JM CoetzeeIn the latest installment of Imraan Coovadia and Ian Glenn’s public debate over South Africa’s literary shadow, JM Coetzee, Glenn responds to Coovadia’s response to Glenn’s response to Coovadia’s essay on Coetzee and recent review of JM Coetzee: A Life in Writing.


The original point of contention between these two University of Cape Town academics was an essay that Coovadia wrote for Kritika Kultura on Coetzee’s relocation from Cape Town to Adelaide, which was reprinted in his book, Transformations. Glenn wrote a response to this on LitNet, titled “Coovadia, Coetzee and the literary field of post-apartheid South Africa”, in which he also mentions Coovadia’s scathing review of JC Kannemeyer’s biography of Coetzee, which had appeared in the Mail & Guardian a few weeks earlier. Glenn disputed points Coovadia had made in both the essay and review.

A reply from Coovadia then appeared on Omar Badsha’s public Facebook page, saying that this exchange has come after “a long and unnecessary feud” between the two of them. The post caused a fairly heated flurry of comments in support of Coovadia and the piece was also then published on LitNet.

Glenn has since commented on the LitNet post with his reply to Coovadia. Starting with a quote from the movie Casablanca, Glenn ends his comment off with “He must be the tender one here as I barely think this public argument has reached feud status yet, though who knows, given time, it could, cue Casablanca, be the beginning of a beautiful feudship.”

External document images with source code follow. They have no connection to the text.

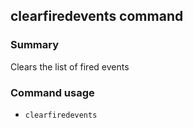 ## clearfiredevents command

### Summary

Clears the list of fired events

### Command usage

* `clearfiredevents`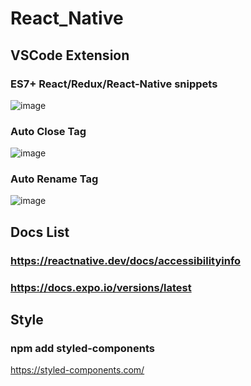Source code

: # React_Native

## VSCode Extension

### ES7+ React/Redux/React-Native snippets
![image](https://user-images.githubusercontent.com/22822369/162566824-10892e45-34ee-4878-922c-2e9d32d082e4.png)

### Auto Close Tag
![image](https://user-images.githubusercontent.com/22822369/162566854-788c11d4-7e9c-4514-b355-fe486d59a544.png)

### Auto Rename Tag
![image](https://user-images.githubusercontent.com/22822369/162566864-931db913-0be5-4ff7-ac33-c5eba1c777e0.png)


## Docs List
### https://reactnative.dev/docs/accessibilityinfo
### https://docs.expo.io/versions/latest


## Style
### npm add styled-components
https://styled-components.com/






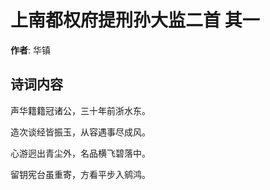 # 上南都权府提刑孙大监二首  其一

**作者**: 华镇

## 诗词内容

声华籍籍冠诸公，三十年前浙水东。

造次谈经皆振玉，从容遇事尽成风。

心游迥出青尘外，名品横飞碧落中。

留钥宪台虽重寄，方看平步入鹓鸿。

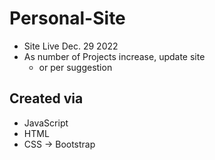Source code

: # Personal-Site
- Site Live Dec. 29 2022
- As number of Projects increase, update site 
  - or per suggestion

## Created via
- JavaScript
- HTML
- CSS -> Bootstrap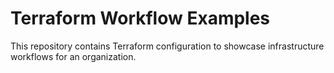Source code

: # Terraform Workflow Examples
This repository contains Terraform configuration to showcase infrastructure workflows for an organization.
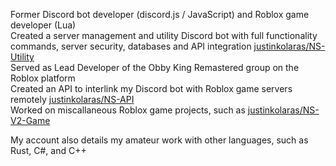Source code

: Former Discord bot developer (discord.js / JavaScript) and Roblox game developer (Lua)  
Created a server management and utility Discord bot with full functionality commands, server security, databases and API integration [justinkolaras/NS-Utility](https://github.com/justinkolaras/NS-Utility)  
Served as Lead Developer of the Obby King Remastered group on the Roblox platform  
Created an API to interlink my Discord bot with Roblox game servers remotely [justinkolaras/NS-API](https://github.com/justinkolaras/NS-API)  
Worked on miscallaneous Roblox game projects, such as [justinkolaras/NS-V2-Game](https://github.com/justinkolaras/NS-V2-Game)  
  
My account also details my amateur work with other languages, such as Rust, C#, and C++
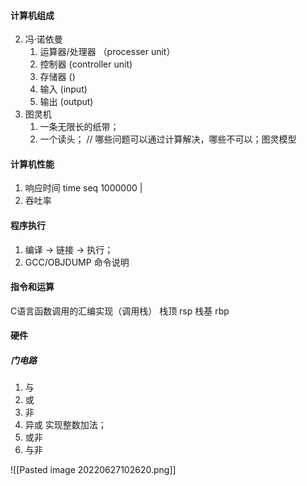 #### 计算机组成
2. 冯·诺依曼
	1. 运算器/处理器  （processer unit）
	2. 控制器 (controller unit)
	3. 存储器 ()
	4. 输入 (input)
	5. 输出 (output)
3. 图灵机
	1. 一条无限长的纸带；
	2. 一个读头；
// 哪些问题可以通过计算解决，哪些不可以；图灵模型




#### 计算机性能
1. 响应时间
	time seq 1000000 | 
2. 吞吐率



#### 程序执行
1. 编译 -> 链接 -> 执行；
2. GCC/OBJDUMP 命令说明



#### 指令和运算



C语言函数调用的汇编实现（调用栈）
栈顶    rsp
栈基    rbp



#### 硬件
##### 门电路
1. 与
2. 或
3. 非
4. 异或
	实现整数加法；
5. 或非
6. 与非


![[Pasted image 20220627102620.png]]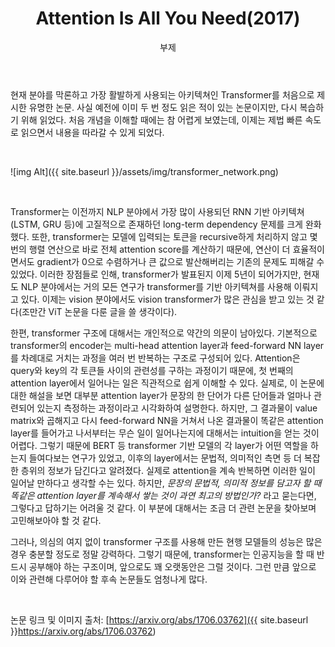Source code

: ﻿---
layout: post
title:  "Attention Is All You Need(2017)"
subtitle:   "부제"
categories: AI
tags: papers
comments: true

---

현재 분야를 막론하고 가장 활발하게 사용되는 아키텍쳐인 Transformer를 처음으로 제시한 유명한 논문. 사실 예전에 이미 두 번 정도 읽은 적이 있는 논문이지만, 다시 복습하기 위해 읽었다. 처음 개념을 이해할 때에는 참 어렵게 보였는데, 이제는 제법 빠른 속도로 읽으면서 내용을 따라갈 수 있게 되었다.

<br />

![img Alt]({{ site.baseurl }}/assets/img/transformer_network.png)

<br />

Transformer는 이전까지 NLP 분야에서 가장 많이 사용되던 RNN 기반 아키텍쳐(LSTM, GRU 등)에 고질적으로 존재하던 long-term dependency 문제를 크게 완화했다. 또한, transformer는 모델에 입력되는 토큰을 recursive하게 처리하지 않고 몇 번의 행렬 연산으로 바로 전체 attention score를 계산하기 때문에, 연산이 더 효율적이면서도 gradient가 0으로 수렴하거나 큰 값으로 발산해버리는 기존의 문제도 피해갈 수 있었다. 이러한 장점들로 인해, transformer가 발표된지 이제 5년이 되어가지만, 현재도 NLP 분야에서는 거의 모든 연구가 transformer를 기반 아키텍쳐를 사용해 이뤄지고 있다. 이제는 vision 분야에서도 vision transformer가 많은 관심을 받고 있는 것 같다(조만간 ViT 논문을 다룬 글을 쓸 생각이다).

한편, transformer 구조에 대해서는 개인적으로 약간의 의문이 남아있다. 기본적으로 transformer의 encoder는 multi-head attention layer과 feed-forward NN layer를 차례대로 거치는 과정을 여러 번 반복하는 구조로 구성되어 있다. Attention은 query와 key의 각 토큰들 사이의 관련성를 구하는 과정이기 때문에, 첫 번째의 attention layer에서 일어나는 일은 직관적으로 쉽게 이해할 수 있다. 실제로, 이 논문에 대한 해설을 보면 대부분 attention layer가 문장의 한 단어가 다른 단어들과 얼마나 관련되어 있는지 측정하는 과정이라고 시각화하여 설명한다. 하지만, 그 결과물이 value matrix와 곱해지고 다시 feed-forward NN을 거쳐서 나온 결과물이 똑같은 attention layer를 들어가고 나서부터는 무슨 일이 일어나는지에 대해서는 intuition을 얻는 것이 어렵다. 그렇기 때문에 BERT 등 transformer 기반 모델의 각 layer가 어떤 역할을 하는지 들여다보는 연구가 있었고, 이후의 layer에서는 문법적, 의미적인 측면 등 더 복잡한 층위의 정보가 담긴다고 알려졌다. 실제로 attention을 계속 반복하면 이러한 일이 일어날  만하다고 생각할 수는 있다. 하지만, *문장의 문법적, 의미적 정보를 담고자 할 때 똑같은 attention layer를 계속해서 쌓는 것이 과연 최고의 방법인가?* 라고 묻는다면, 그렇다고 답하기는 어려울 것 같다. 이 부분에 대해서는 조금 더 관련 논문을 찾아보며 고민해보아야 할 것 같다.

그러나, 의심의 여지 없이 transformer 구조를 사용해 만든 현행 모델들의 성능은 많은 경우 충분할 정도로 정말 강력하다. 그렇기 때문에, transformer는 인공지능을 할 때 반드시 공부해야 하는 구조이며, 앞으로도 꽤 오랫동안은 그럴 것이다. 그런 만큼 앞으로 이와 관련해 다루어야 할 후속 논문들도 엄청나게 많다.

<br />

논문 링크 및 이미지 출처: [https://arxiv.org/abs/1706.03762]({{ site.baseurl }}https://arxiv.org/abs/1706.03762)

Read Glenn’s latest response (in the comments section, following Coovadia’s piece):

Captain Renault: What in heaven’s name brought you to Casablanca?
Rick: My health. I came to Casablanca for the waters.
Captain Renault: The waters? What waters? We’re in the desert.
Rick: I was misinformed.

- Casablanca

In his response, Imraan Coovadia tries Rick’s line as a way of explaining his errors, but he is even more disingenuous. Coovadia originally attributed the Michael-Maxwell name change information to an ‘astute young critic’, unnamed, who now turns out be a misinformer. I think it is a sorry comment on his scholarly standards that he ran with a claim that, had it been reported in a tabloid, would have attracted scathing comments on journalistic incompetence. Any editor faced with a story like this from a reporter would have asked the obvious questions: what do you mean, he changed his name? Legally? When? What evidence do you have?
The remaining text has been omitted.